Highly frustrated magnets: a class of emergent gauge systems

Condensed matter exhibit a wide variety of exotic emergent phenomena, such as the topological order in the fractional quantum Hall effect, and the ``cooperative paramagnetic'' response of geometrically frustrated magnets. The classical and quantum dynamics of spins exploring the large configuration space associated with the latter are not well understood analytically. I consider the constrained classical Hamiltonian dynamics of spins exploring such a configuration space as a starting point from which a complete classical and semi-classical description may be reached. The method I employ, introduced by Dirac [1] and now forms the basis of gauge theory, applies to any frustrated system constrained to a continuous set of configurations.

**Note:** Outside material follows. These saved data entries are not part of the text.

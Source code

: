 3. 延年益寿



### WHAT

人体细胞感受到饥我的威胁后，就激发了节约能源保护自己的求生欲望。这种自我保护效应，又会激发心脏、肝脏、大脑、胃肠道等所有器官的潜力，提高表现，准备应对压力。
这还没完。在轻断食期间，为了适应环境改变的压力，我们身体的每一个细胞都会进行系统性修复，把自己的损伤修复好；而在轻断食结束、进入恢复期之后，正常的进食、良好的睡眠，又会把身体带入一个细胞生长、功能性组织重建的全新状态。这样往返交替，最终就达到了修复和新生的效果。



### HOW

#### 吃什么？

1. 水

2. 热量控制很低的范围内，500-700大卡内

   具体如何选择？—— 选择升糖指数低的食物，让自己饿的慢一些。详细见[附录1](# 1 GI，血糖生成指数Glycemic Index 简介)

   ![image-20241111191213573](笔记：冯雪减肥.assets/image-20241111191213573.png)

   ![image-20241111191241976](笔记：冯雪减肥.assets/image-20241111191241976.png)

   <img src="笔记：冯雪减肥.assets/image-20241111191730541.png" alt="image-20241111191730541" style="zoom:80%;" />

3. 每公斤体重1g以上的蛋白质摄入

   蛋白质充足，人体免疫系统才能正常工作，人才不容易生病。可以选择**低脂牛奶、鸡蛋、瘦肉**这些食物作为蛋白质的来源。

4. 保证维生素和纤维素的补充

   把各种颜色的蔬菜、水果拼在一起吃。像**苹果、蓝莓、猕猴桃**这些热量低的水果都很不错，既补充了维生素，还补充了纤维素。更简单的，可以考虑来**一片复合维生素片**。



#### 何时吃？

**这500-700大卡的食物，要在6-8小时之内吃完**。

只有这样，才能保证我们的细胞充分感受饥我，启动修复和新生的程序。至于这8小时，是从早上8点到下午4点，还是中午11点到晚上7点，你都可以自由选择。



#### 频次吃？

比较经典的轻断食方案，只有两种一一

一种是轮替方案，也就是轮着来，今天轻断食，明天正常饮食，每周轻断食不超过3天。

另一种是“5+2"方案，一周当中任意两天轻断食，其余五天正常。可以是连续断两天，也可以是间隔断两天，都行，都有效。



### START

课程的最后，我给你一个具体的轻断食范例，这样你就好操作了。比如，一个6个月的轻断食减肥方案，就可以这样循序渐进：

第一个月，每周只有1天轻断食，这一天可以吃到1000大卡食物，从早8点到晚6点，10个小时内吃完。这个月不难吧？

Remarkably, in the kagome lattice model I consider as an example, these dynamics are similar to the ``topological'' (Chern-Simons) dynamics of electrons in the fractional quantum Hall effect and have non-locally entangled edge modes as the only degrees of freedom. In principle, these edge states may be found in any kagome-like Heisenberg antiferromagnets such as Herbertsmithite, the Jarosites, SrCr$_{8-x}$G$_{4+x}$O$_{19}$ and Na$_4$Ir$_3$O$_8$. \\[4pt] [1] Dirac, P. A. M. {\it Generalized hamiltonian dynamics}. Can. J. of Math. {\bf 2}, 129-148 (1950)